Ik hoor u zeggen: “Maar na verloop van tijd weet je die dingen wel. Afgezien van wat gehakkel in de vreemde taal, lost zich dat wel op.” Dat is waar, maar niet helemaal. Denk je net “nu ben ik wel gewend en aangepast”, gaat er een kraan kapot en blijk je het woord voor ‘leertje’ niet te weten. Mensen die al dertig jaar of meer in het buitenland wonen en uitstekend geïntegreerd zijn, hebben het ineens weer moeilijk als ze met een of andere klacht naar een buitenlandse dokter moeten. Dan wil je toch liever in je moedertaal praten.
Zoenen
Maar wat je echt kwijt raakt door het wonen in een vreemd land is die
geruststellende vanzelfsprekendheid. Je merkt het al bij terugkeer op Schiphol, als
je je familie maar twee keer zoent, omdat je daar in Brazilië net aan gewend
bent. Tante Toos staat daar ineens met het hoofd uitgestoken op een derde zoen te
wachten. Je merkt het als je zwager je even vreemd aankijkt, wanneer je hem als man
op Braziliaanse wijze bij het handen schudden ook even bij de schouder pakt, of op
zijn schouder klopt in die halve of zelfs maar kwart omhelzing, die in Brazilië
gewoonte is. Je bent iets van je ‘vanzelfsprekend Nederlander zijn’ kwijt
geraakt. Je moet - een heel klein beetje - wennen aan je eigen land, iedere keer
opnieuw.
Ook blijf je, als je in het buitenland woont of hebt gewoond, altijd vergelijken. Je neemt je eigen wereld niet meer als vanzelfsprekend aan. “Dat zou je in Brazilië niet meemaken”, denk je, als je weer eens een botte Nederlandse ober meemaakt in een restaurant met te weinig personeel. “In Nederland houden ze zich tenminste aan hun afspraken”, gaat door je heen, als je te maken krijgt met de soms wat losse omgang met afspraken in Brazilië.
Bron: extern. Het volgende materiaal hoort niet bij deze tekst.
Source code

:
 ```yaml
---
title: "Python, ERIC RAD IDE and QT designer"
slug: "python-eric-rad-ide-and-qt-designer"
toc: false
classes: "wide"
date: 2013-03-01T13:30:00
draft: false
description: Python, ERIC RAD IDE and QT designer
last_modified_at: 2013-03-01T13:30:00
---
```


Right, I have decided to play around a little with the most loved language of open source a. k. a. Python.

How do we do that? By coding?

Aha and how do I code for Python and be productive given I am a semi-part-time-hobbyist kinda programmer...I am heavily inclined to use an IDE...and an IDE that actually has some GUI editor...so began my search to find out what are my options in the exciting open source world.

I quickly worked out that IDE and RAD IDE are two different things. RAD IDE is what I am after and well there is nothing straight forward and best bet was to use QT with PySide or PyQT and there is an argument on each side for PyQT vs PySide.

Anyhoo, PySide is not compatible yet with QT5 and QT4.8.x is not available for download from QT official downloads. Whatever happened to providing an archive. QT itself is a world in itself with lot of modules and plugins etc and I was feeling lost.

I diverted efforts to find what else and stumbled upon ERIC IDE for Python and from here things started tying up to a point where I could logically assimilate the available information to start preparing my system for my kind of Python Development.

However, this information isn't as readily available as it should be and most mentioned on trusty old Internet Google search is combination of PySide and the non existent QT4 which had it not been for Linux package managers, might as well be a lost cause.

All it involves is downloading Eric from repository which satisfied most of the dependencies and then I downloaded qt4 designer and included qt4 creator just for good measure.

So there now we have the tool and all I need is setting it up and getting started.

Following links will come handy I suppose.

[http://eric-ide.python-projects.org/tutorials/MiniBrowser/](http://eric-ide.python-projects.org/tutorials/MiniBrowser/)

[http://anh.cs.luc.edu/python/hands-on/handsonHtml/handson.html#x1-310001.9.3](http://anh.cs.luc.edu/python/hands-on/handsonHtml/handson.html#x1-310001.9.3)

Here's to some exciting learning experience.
Na vijf jaar Portugal, heb ik een aantal jaren in Nederland gewoond en gewerkt. Aanvankelijk was ik daar zeer gelukkig mee. Ik was blij dat ik een aantal nadelen van Portugal niet meer had. Ik zat te vergelijken. Maar na verloop van tijd begon Nederland mij steeds meer te ergeren. Ik begon weer te verlangen naar een verandering van omgeving en de leuke dingen van Portugal. Ik zat weer te vergelijken. (Het werd Rio.)
Nederlandse hufterigheid
“Wat zijn Nederlanders toch hufterig in de dagelijkse omgang”, denk ik
iedere keer weer, wanneer ik terug kom in Nederland. Ik ben daarin trouwens niet de
enige, want door de eeuwen heen, schreven vele reizigers in hun verslagen over de
slechte manieren van de Hollanders. Wie een aardig overzicht wil lezen van de vele
manieren, waarop de Nederlandse horkerigheid zich uit, leze De lompe leeuw. Waarom
Nederlanders zo onbeschoft zijn van Binnert de Beaufort. Die botheid is trouwens
voor een deel uiterlijk, het is vaak niet zo slecht bedoeld. Wie de codes echter niet
kent, zoals buitenlanders, vindt (terecht) dat Nederlanders hem of haar respectloos
behandelen. Ook ik, volbloed Nederlander, geef veruit de voorkeur aan de dagelijkse
hoffelijkheid van Brazilianen, hoe oppervlakkig die misschien ook is. Tegelijkertijd
kan ik heel boos worden, als ze diezelfde vriendelijkheid gebruiken om me de meest
onlogische smoesjes op de mouw te spelden en mij uitleggen waarom de telefoon is
afgesloten door hún fout, maar dat ík nu toch echt dat ene papier moet
gaan laten zien op hun kantoor aan de andere kant van de stad. Dat is het Nederlandse
call center in het kwadraat.
Daar zit ik al wéér te vergelijken! Niets is meer vanzelfsprekend. Ik moet voortdurend wennen aan de wereld.